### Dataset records
-=-=-

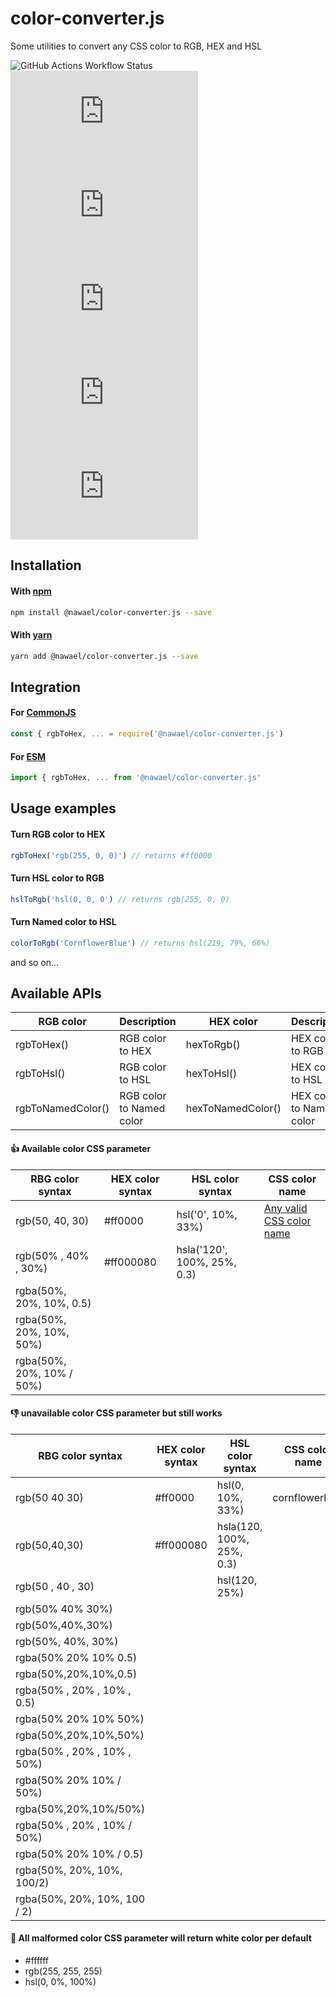 # color-converter.js

Some utilities to convert any CSS color to RGB, HEX and HSL

![GitHub Actions Workflow Status](https://img.shields.io/github/actions/workflow/status/nwl-x/colorConverter.js/release.yml)
![GitHub top language](https://img.shields.io/github/languages/top/nwl-x/colorConverter.js?logo=typescript)
![GitHub License](https://img.shields.io/github/license/nwl-x/colorConverter.js)
![NPM Downloads](https://img.shields.io/npm/dw/%40nawael%2Fcolor-converter.js?logo=npm)
![NPM Version](https://img.shields.io/npm/v/%40nawael%2Fcolor-converter.js)
![npm bundle size](https://img.shields.io/bundlephobia/min/%40nawael%2Fcolor-converter.js)

## Installation

#### With [npm](https://www.npmjs.com/)

```bash
npm install @nawael/color-converter.js --save
```

#### With [yarn](https://yarnpkg.com/)

```bash
yarn add @nawael/color-converter.js --save
```

## Integration

#### For [CommonJS](https://nodejs.org/docs/latest/api/modules.html#modules-commonjs-modules)

```js
const { rgbToHex, ... = require('@nawael/color-converter.js')
```

#### For [ESM](https://nodejs.org/api/esm.html#esm_ecmascript_modules)

```js
import { rgbToHex, ... from '@nawael/color-converter.js'
```

## Usage examples

#### Turn RGB color to HEX

```js
rgbToHex('rgb(255, 0, 0)') // returns #ff0000
```

#### Turn HSL color to RGB

```js
hslToRgb('hsl(0, 0, 0') // returns rgb(255, 0, 0)
```

#### Turn Named color to HSL

```js
colorToRgb('CornflowerBlue') // returns hsl(219, 79%, 66%)
```

and so on...

## Available APIs

| RGB color         | Description              | HEX color         | Description              | HSL color         | Description              | APIs         | Description        |
| ----------------- | ------------------------ | ----------------- | ------------------------ | ----------------- | ------------------------ | ------------ | ------------------ |
| rgbToHex()        | RGB color to HEX         | hexToRgb()        | HEX color to RGB         | hslToRgb()        | HSl color to RGB         | colorToRgb() | Named color to rgb |
| rgbToHsl()        | RGB color to HSL         | hexToHsl()        | HEX color to HSL         | hslToHex()        | HSl color to HEX         | colorToHex() | Named color to hex |
| rgbToNamedColor() | RGB color to Named color | hexToNamedColor() | HEX color to Named color | hslToNamedColor() | HSl color to Named color | colorToHsl() | Named color to hsl |

#### 👍 Available color CSS parameter

| RBG color syntax          | HEX color syntax | HSL color syntax            | CSS color name                                                                                                  |
| ------------------------- | ---------------- | --------------------------- | --------------------------------------------------------------------------------------------------------------- |
| rgb(50, 40, 30)           | #ff0000          | hsl('0', 10%, 33%)          | [Any valid CSS color name](https://raw.githubusercontent.com/nwl-x/colorConverter.js/main/src/namedColors.json) |
| rgb(50% , 40% , 30%)      | #ff000080        | hsla('120', 100%, 25%, 0.3) |                                                                                                                 |
| rgba(50%, 20%, 10%, 0.5)  |                  |                             |                                                                                                                 |
| rgba(50%, 20%, 10%, 50%)  |                  |                             |                                                                                                                 |
| rgba(50%, 20%, 10% / 50%) |                  |                             |                                                                                                                 |

#### 👎 unavailable color CSS parameter but still works

| RBG color syntax             | HEX color syntax | HSL color syntax          | CSS color name |
| ---------------------------- | ---------------- | ------------------------- | -------------- |
| rgb(50 40 30)                | #ff0000          | hsl(0, 10%, 33%)          | cornflowerblue |
| rgb(50,40,30)                | #ff000080        | hsla(120, 100%, 25%, 0.3) |                |
| rgb(50 , 40 , 30)            |                  | hsl(120, 25%)             |                |
| rgb(50% 40% 30%)             |                  |                           |                |
| rgb(50%,40%,30%)             |                  |                           |                |
| rgb(50%, 40%, 30%)           |                  |                           |                |
| rgba(50% 20% 10% 0.5)        |                  |                           |                |
| rgba(50%,20%,10%,0.5)        |                  |                           |                |
| rgba(50% , 20% , 10% , 0.5)  |                  |                           |                |
| rgba(50% 20% 10% 50%)        |                  |                           |                |
| rgba(50%,20%,10%,50%)        |                  |                           |                |
| rgba(50% , 20% , 10% , 50%)  |                  |                           |                |
| rgba(50% 20% 10% / 50%)      |                  |                           |                |
| rgba(50%,20%,10%/50%)        |                  |                           |                |
| rgba(50% , 20% , 10% / 50%)  |                  |                           |                |
| rgba(50% 20% 10% / 0.5)      |                  |                           |                |
| rgba(50%, 20%, 10%, 100/2)   |                  |                           |                |
| rgba(50%, 20%, 10%, 100 / 2) |                  |                           |                |

#### 📢 All malformed color CSS parameter will return white color per default

- #ffffff
- rgb(255, 255, 255)
- hsl(0, 0%, 100%)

-=-=-

### Activity
From the entries above, select each line containing the string "nodejs".

### Written solution
#### For [CommonJS](https://nodejs.org/docs/latest/api/modules.html#modules-commonjs-modules)
#### For [ESM](https://nodejs.org/api/esm.html#esm_ecmascript_modules)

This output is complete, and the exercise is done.